Queerstralia is an Australian documentary TV series about LGBT history in Australia that aired on ABC Television in 2023. The three episodes were hosted by comedian Zoe Coombs Marr.

==Synopsis==
Over three episodes, the series combines comedic and documentary techniques to explore queer history of Australia. Over three one-hour episodes themed around belonging, identity and law, Coombs Marr covers everything from lesbian convict gangs to the gay bushranger Captain Moonlite; the 78ers and gay bashing at the first Sydney Gay and Lesbian Mardi Gras in 1978, and the AIDS response in Australia.

The series features interviews with comedian Hannah Gadsby, actor Magda Szubanski, historian Dr Yves Rees, activist Peter de Waal, former rugby league player Ian Roberts, feminist and filmmaker Barbara Creed, director Tony Ayres, and others.
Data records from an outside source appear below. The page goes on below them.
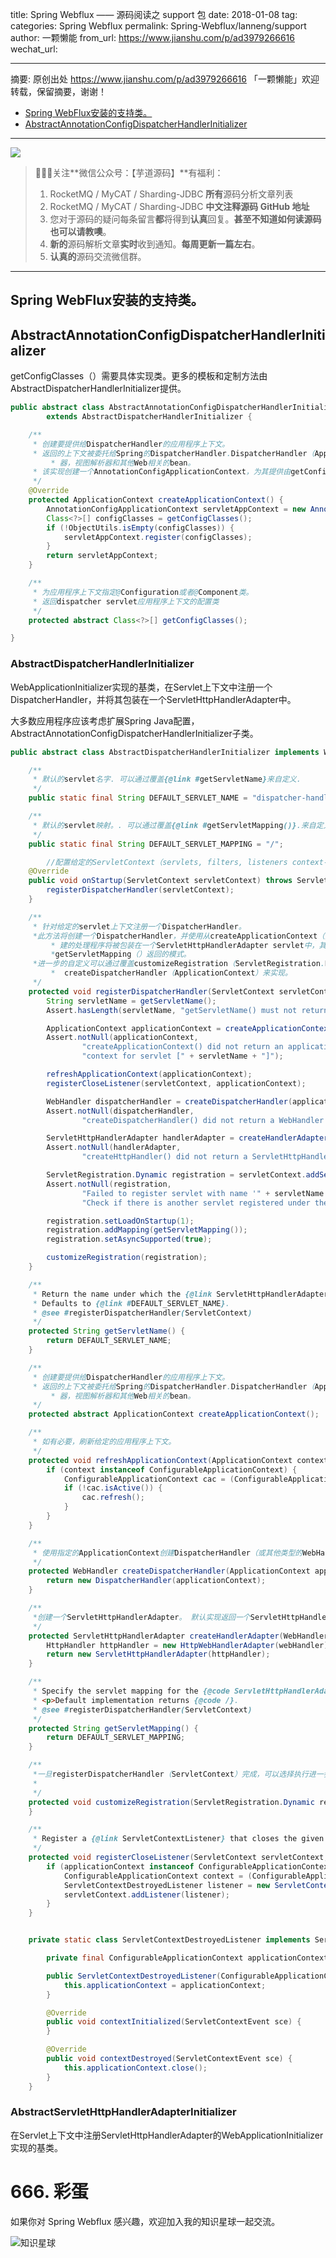 title: Spring Webflux —— 源码阅读之 support 包
date: 2018-01-08
tag: 
categories: Spring Webflux
permalink: Spring-Webflux/lanneng/support
author: 一颗懒能
from_url: https://www.jianshu.com/p/ad3979266616
wechat_url: 

-------

摘要: 原创出处 https://www.jianshu.com/p/ad3979266616 「一颗懒能」欢迎转载，保留摘要，谢谢！

- [Spring WebFlux安装的支持类。](http://www.iocoder.cn/Spring-Webflux/lanneng/support/)
- [AbstractAnnotationConfigDispatcherHandlerInitializer](http://www.iocoder.cn/Spring-Webflux/lanneng/support/)

-------

![](http://www.iocoder.cn/images/common/wechat_mp_2017_07_31.jpg)

> 🙂🙂🙂关注**微信公众号：【芋道源码】**有福利：
> 1. RocketMQ / MyCAT / Sharding-JDBC **所有**源码分析文章列表
> 2. RocketMQ / MyCAT / Sharding-JDBC **中文注释源码 GitHub 地址**
> 3. 您对于源码的疑问每条留言**都**将得到**认真**回复。**甚至不知道如何读源码也可以请教噢**。
> 4. **新的**源码解析文章**实时**收到通知。**每周更新一篇左右**。
> 5. **认真的**源码交流微信群。

-------

## Spring WebFlux安装的支持类。

## AbstractAnnotationConfigDispatcherHandlerInitializer

getConfigClasses（）需要具体实现类。更多的模板和定制方法由AbstractDispatcherHandlerInitializer提供。

```Java
public abstract class AbstractAnnotationConfigDispatcherHandlerInitializer
        extends AbstractDispatcherHandlerInitializer {

    /**
     * 创建要提供给DispatcherHandler的应用程序上下文。
     * 返回的上下文被委托给Spring的DispatcherHandler.DispatcherHandler（ApplicationContext）。因此，它通常包含控制
         * 器，视图解析器和其他Web相关的bean。
     * 该实现创建一个AnnotationConfigApplicationContext，为其提供由getConfigClasses（）返回的带注释的类。
     */
    @Override
    protected ApplicationContext createApplicationContext() {
        AnnotationConfigApplicationContext servletAppContext = new AnnotationConfigApplicationContext();
        Class<?>[] configClasses = getConfigClasses();
        if (!ObjectUtils.isEmpty(configClasses)) {
            servletAppContext.register(configClasses);
        }
        return servletAppContext;
    }

    /**
     * 为应用程序上下文指定@Configuration或者@Component类。
     * 返回dispatcher servlet应用程序上下文的配置类
     */
    protected abstract Class<?>[] getConfigClasses();

}
```

### AbstractDispatcherHandlerInitializer

WebApplicationInitializer实现的基类，在Servlet上下文中注册一个DispatcherHandler，并将其包装在一个ServletHttpHandlerAdapter中。

大多数应用程序应该考虑扩展Spring Java配置，AbstractAnnotationConfigDispatcherHandlerInitializer子类。

```Java
public abstract class AbstractDispatcherHandlerInitializer implements WebApplicationInitializer {

    /**
     * 默认的servlet名字. 可以通过覆盖{@link #getServletName}来自定义.
     */
    public static final String DEFAULT_SERVLET_NAME = "dispatcher-handler";

    /**
     * 默认的servlet映射。. 可以通过覆盖{@link #getServletMapping()}.来自定义
     */
    public static final String DEFAULT_SERVLET_MAPPING = "/";

        //配置给定的ServletContext（servlets, filters, listeners context-params and attributes ）来初始化此Web应用程序
    @Override
    public void onStartup(ServletContext servletContext) throws ServletException {
        registerDispatcherHandler(servletContext);
    }

    /**
     * 针对给定的servlet上下文注册一个DispatcherHandler。
     *此方法将创建一个DispatcherHandler，并使用从createApplicationContext（）返回的应用程序上下文对其进行初始化。创
         * 建的处理程序将被包装在一个ServletHttpHandlerAdapter servlet中，其名称由getServletName（）返回，将其映射到从
         *getServletMapping（）返回的模式。
     *进一步的自定义可以通过覆盖customizeRegistration（ServletRegistration.Dynamic）或
         *  createDispatcherHandler（ApplicationContext）来实现。
     */
    protected void registerDispatcherHandler(ServletContext servletContext) {
        String servletName = getServletName();
        Assert.hasLength(servletName, "getServletName() must not return empty or null");

        ApplicationContext applicationContext = createApplicationContext();
        Assert.notNull(applicationContext,
                "createApplicationContext() did not return an application " +
                "context for servlet [" + servletName + "]");

        refreshApplicationContext(applicationContext);
        registerCloseListener(servletContext, applicationContext);

        WebHandler dispatcherHandler = createDispatcherHandler(applicationContext);
        Assert.notNull(dispatcherHandler,
                "createDispatcherHandler() did not return a WebHandler for servlet [" + servletName + "]");

        ServletHttpHandlerAdapter handlerAdapter = createHandlerAdapter(dispatcherHandler);
        Assert.notNull(handlerAdapter,
                "createHttpHandler() did not return a ServletHttpHandlerAdapter for servlet [" + servletName + "]");

        ServletRegistration.Dynamic registration = servletContext.addServlet(servletName, handlerAdapter);
        Assert.notNull(registration,
                "Failed to register servlet with name '" + servletName + "'." +
                "Check if there is another servlet registered under the same name.");

        registration.setLoadOnStartup(1);
        registration.addMapping(getServletMapping());
        registration.setAsyncSupported(true);

        customizeRegistration(registration);
    }

    /**
     * Return the name under which the {@link ServletHttpHandlerAdapter} will be registered.
     * Defaults to {@link #DEFAULT_SERVLET_NAME}.
     * @see #registerDispatcherHandler(ServletContext)
     */
    protected String getServletName() {
        return DEFAULT_SERVLET_NAME;
    }

    /**
     * 创建要提供给DispatcherHandler的应用程序上下文。
     * 返回的上下文被委托给Spring的DispatcherHandler.DispatcherHandler（ApplicationContext）。因此，它通常包含控制
         * 器，视图解析器和其他Web相关的bean。
     */
    protected abstract ApplicationContext createApplicationContext();

    /**
     * 如有必要，刷新给定的应用程序上下文。
     */
    protected void refreshApplicationContext(ApplicationContext context) {
        if (context instanceof ConfigurableApplicationContext) {
            ConfigurableApplicationContext cac = (ConfigurableApplicationContext) context;
            if (!cac.isActive()) {
                cac.refresh();
            }
        }
    }

    /**
     * 使用指定的ApplicationContext创建DispatcherHandler（或其他类型的WebHandler派生调度程序）。
     */
    protected WebHandler createDispatcherHandler(ApplicationContext applicationContext) {
        return new DispatcherHandler(applicationContext);
    }

    /**
     *创建一个ServletHttpHandlerAdapter。 默认实现返回一个ServletHttpHandlerAdapter和提供的webHandler。
     */
    protected ServletHttpHandlerAdapter createHandlerAdapter(WebHandler webHandler) {
        HttpHandler httpHandler = new HttpWebHandlerAdapter(webHandler);
        return new ServletHttpHandlerAdapter(httpHandler);
    }

    /**
     * Specify the servlet mapping for the {@code ServletHttpHandlerAdapter}.
     * <p>Default implementation returns {@code /}.
     * @see #registerDispatcherHandler(ServletContext)
     */
    protected String getServletMapping() {
        return DEFAULT_SERVLET_MAPPING;
    }

    /**
     *一旦registerDispatcherHandler（ServletContext）完成，可以选择执行进一步的注册自定义配置定制。
     *
     */
    protected void customizeRegistration(ServletRegistration.Dynamic registration) {
    }

    /**
     * Register a {@link ServletContextListener} that closes the given application context
     */
    protected void registerCloseListener(ServletContext servletContext, ApplicationContext applicationContext) {
        if (applicationContext instanceof ConfigurableApplicationContext) {
            ConfigurableApplicationContext context = (ConfigurableApplicationContext) applicationContext;
            ServletContextDestroyedListener listener = new ServletContextDestroyedListener(context);
            servletContext.addListener(listener);
        }
    }


    private static class ServletContextDestroyedListener implements ServletContextListener {

        private final ConfigurableApplicationContext applicationContext;

        public ServletContextDestroyedListener(ConfigurableApplicationContext applicationContext) {
            this.applicationContext = applicationContext;
        }

        @Override
        public void contextInitialized(ServletContextEvent sce) {
        }

        @Override
        public void contextDestroyed(ServletContextEvent sce) {
            this.applicationContext.close();
        }
    }
```

### AbstractServletHttpHandlerAdapterInitializer

在Servlet上下文中注册ServletHttpHandlerAdapter的WebApplicationInitializer实现的基类。

# 666. 彩蛋

如果你对 Spring Webflux 感兴趣，欢迎加入我的知识星球一起交流。

![知识星球](http://www.iocoder.cn/images/Architecture/2017_12_29/01.png)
The episodes were as follows:
- Episode 1: The Law
- Episode 2: Gender and Identity
- Episode 3: Community and Belonging

==Cast==

- Zoë Coombs Marr
- Magda Szubanski
- Ian Roberts
- Nayuka Gorrie
- Rhys Nicholson
- Hannah Gadsby
- Georgie Stone
- Tony Ayres
- Narelda Jacobs
- Aunty Dawn Daylight
- Yves Rees
- Peter De Waal
- Todd Fernando
- Dino Hodge
- Dennis Altman
- Julie Peters
- Tony Briffa
- Nicholas Henderson
- Graham Willett
- Anthony Brandon Wong – narrator

==Production==
Queerstralia was produced by Guesswork Television Production for the Australian Broadcasting Corporation. It was presented by Screen Australia. The series was hosted by comedian and self-proclaimed "professional lesbian" Zoe Coombs Marr and directed by Stamatia Maroupas

Interviews by Coombs Marr and interviewees featured various locations, such as The Peel in Collingwood; The Fox Hotel in Altona; and the Cascades Female Factory.

==Release==
All three episodes of Queerstralia were released in 2023. Episode one, "The Law" featured on Gogglebox Australia.

==Critical reception==
Michael Idato, of The Sydney Morning Herald, gave Queerstralia 4 out of 5 stars. Idato commended the series on "deliver[ing] a robust, and nicely irreverent, telling of Australia's queer history".

Queerstralia was a finalist in the Representation of LGBTQIA+ Non-Scripted category in the MIPCOM CANNES Diversify TV Awards.